By now the Balkans were the most likely source of conflict. In 1908–9, a prolonged confrontation stopping short of war flared up between Serbia—backed by Russia—and Austro-Hungary after the latter took Bosnia-Herzegovina from the crumbling Ottoman Turkish Empire. In 1912–13, the independent Balkan states, Serbia, Montenegro, Bulgaria, and Greece, first combined to defeat the Ottoman Turks and seize from them nearly all their remaining European territory and then fell out among themselves about the division of the spoils. Serbia was the principal winner, emerging with a doubling of its territory and increased national self-confidence. Austro-Hungary, since 1879 bound in tight alliance to Germany, felt it had lost out by not intervening in the 1912–13 conflicts and saw inherent problems for its diverse empire if pan-Slavism, and with it Russian influence, grew further.

Many observers comforted themselves that the Balkan conflicts had been confined to that region. Nevertheless the European arms buildup continued. In 1911, thirty-six-year-old Winston Churchill, then a member of the Liberal Party, had been appointed First Lord of the Admiralty—the overall head of the organization to whom the professional head, the First Sea Lord, reported. The First Lord of the Admiralty in turn reported to Parliament and the cabinet, and was a member of both. Churchill, described in his early years in Parliament by an opponent as “restless, egotistical, bumptious, shallow-minded and reactionary but with a certain personal magnetism, great pluck and some originality,” had in 1911–12 headed inconclusive discussions with Germany about a pause in the naval arms race. The British naval budget, with its emphasis on high technology had, at more than forty-five million pounds, quadrupled over the last quarter of a century and was taking an increasing proportion of the rising national defense budget. Churchill tried again in 1913, contacting the German naval attaché in London, but he was thwarted by the response of Admiral Alfred von Tirpitz who suggested that the approach was a mere ploy to delay Germany’s naval program.

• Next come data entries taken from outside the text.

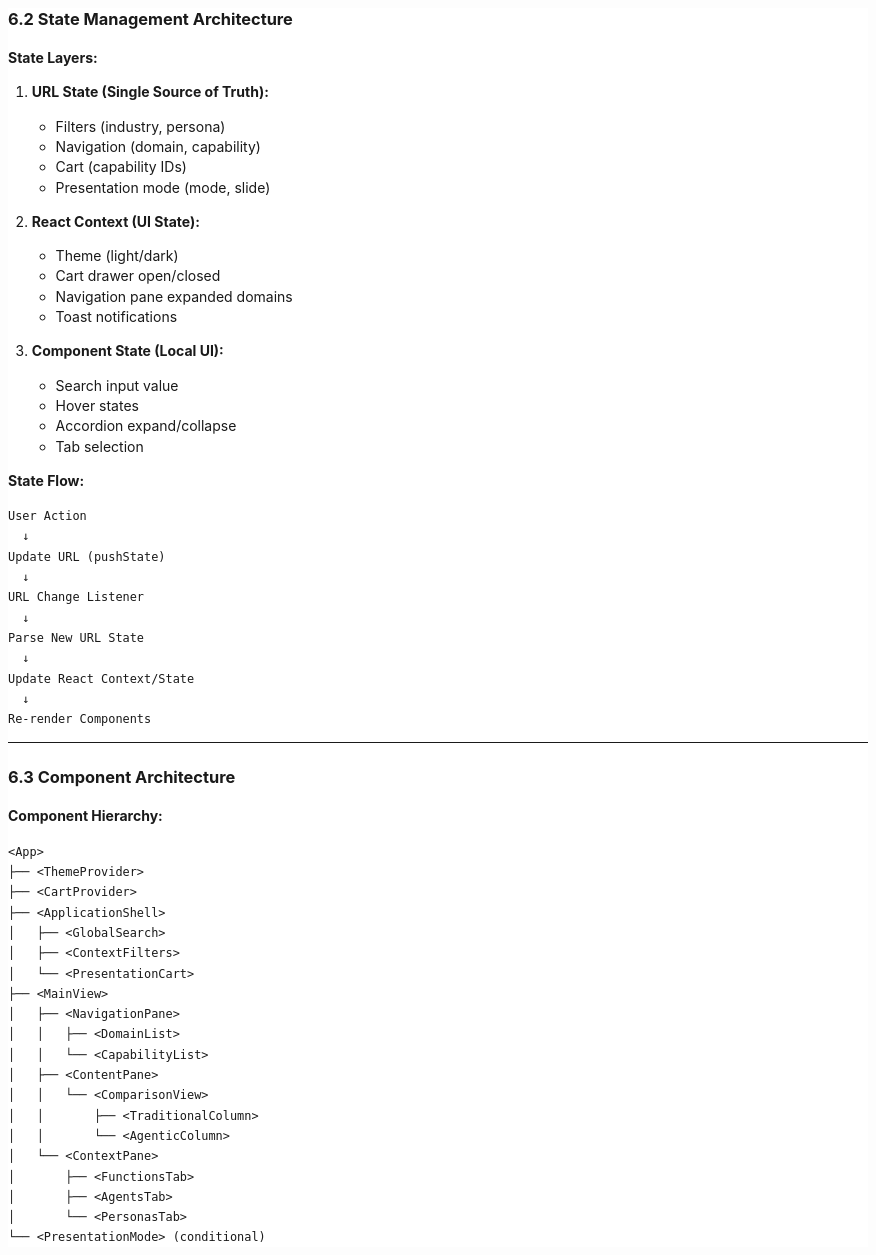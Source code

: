 ### 6.2 State Management Architecture

**State Layers:**

1. **URL State (Single Source of Truth):**
   - Filters (industry, persona)
   - Navigation (domain, capability)
   - Cart (capability IDs)
   - Presentation mode (mode, slide)

2. **React Context (UI State):**
   - Theme (light/dark)
   - Cart drawer open/closed
   - Navigation pane expanded domains
   - Toast notifications

3. **Component State (Local UI):**
   - Search input value
   - Hover states
   - Accordion expand/collapse
   - Tab selection

**State Flow:**

```
User Action
  ↓
Update URL (pushState)
  ↓
URL Change Listener
  ↓
Parse New URL State
  ↓
Update React Context/State
  ↓
Re-render Components
```

---

### 6.3 Component Architecture

**Component Hierarchy:**

```
<App>
├── <ThemeProvider>
├── <CartProvider>
├── <ApplicationShell>
│   ├── <GlobalSearch>
│   ├── <ContextFilters>
│   └── <PresentationCart>
├── <MainView>
│   ├── <NavigationPane>
│   │   ├── <DomainList>
│   │   └── <CapabilityList>
│   ├── <ContentPane>
│   │   └── <ComparisonView>
│   │       ├── <TraditionalColumn>
│   │       └── <AgenticColumn>
│   └── <ContextPane>
│       ├── <FunctionsTab>
│       ├── <AgentsTab>
│       └── <PersonasTab>
└── <PresentationMode> (conditional)
```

The kaiser had appointed Tirpitz—then still to earn his ennobling ‘von’— Germany’s secretary of state for the navy in June 1897. Nine days later, Tirpitz had written in a memorandum: “For Germany at the moment the most dangerous naval enemy is England . . . The strategy against England demands battleships in as great a number as possible.” Thereafter he had been the inspiration and architect for Germany’s naval expansion, his views on naval matters mirroring those of Fisher and Mahan. Just as the latter two could not always effectively control their changing political masters, he could never be certain of the febrile, inconsistent kaiser’s reactions, writing: ’“I could never discover how to ward off the frequent interference of the Emperor whose imagination, once it had fixed on shipbuilding, was fed by all manner of impressions . . . Suggestions are cheap in the Navy and change like a kaleidoscope.”